**What to produce:**
Write only the number of lines in the entries below that contain the string "from".

Records contained in a dataset:
####

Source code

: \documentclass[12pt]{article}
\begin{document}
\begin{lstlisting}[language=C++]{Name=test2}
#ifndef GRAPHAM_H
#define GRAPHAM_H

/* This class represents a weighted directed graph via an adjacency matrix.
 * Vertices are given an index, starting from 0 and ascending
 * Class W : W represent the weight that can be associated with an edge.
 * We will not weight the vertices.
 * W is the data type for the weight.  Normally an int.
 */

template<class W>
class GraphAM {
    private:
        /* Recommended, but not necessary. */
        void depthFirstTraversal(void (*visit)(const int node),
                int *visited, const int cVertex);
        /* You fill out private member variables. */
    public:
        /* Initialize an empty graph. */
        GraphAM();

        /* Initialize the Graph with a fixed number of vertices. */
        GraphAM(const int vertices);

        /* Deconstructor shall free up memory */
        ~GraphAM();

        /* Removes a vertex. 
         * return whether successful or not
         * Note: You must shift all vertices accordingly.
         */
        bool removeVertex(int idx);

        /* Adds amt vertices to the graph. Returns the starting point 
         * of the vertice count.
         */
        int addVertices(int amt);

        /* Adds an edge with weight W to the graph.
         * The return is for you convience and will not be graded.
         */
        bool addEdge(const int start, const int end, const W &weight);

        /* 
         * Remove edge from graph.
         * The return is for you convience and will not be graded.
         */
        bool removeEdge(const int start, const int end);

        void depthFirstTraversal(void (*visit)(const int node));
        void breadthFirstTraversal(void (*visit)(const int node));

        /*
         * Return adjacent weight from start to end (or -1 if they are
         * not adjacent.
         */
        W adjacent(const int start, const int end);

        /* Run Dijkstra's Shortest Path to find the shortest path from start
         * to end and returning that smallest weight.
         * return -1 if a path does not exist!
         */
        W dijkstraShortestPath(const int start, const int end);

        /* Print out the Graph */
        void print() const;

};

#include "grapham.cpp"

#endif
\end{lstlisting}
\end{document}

####

**Answer box:**
4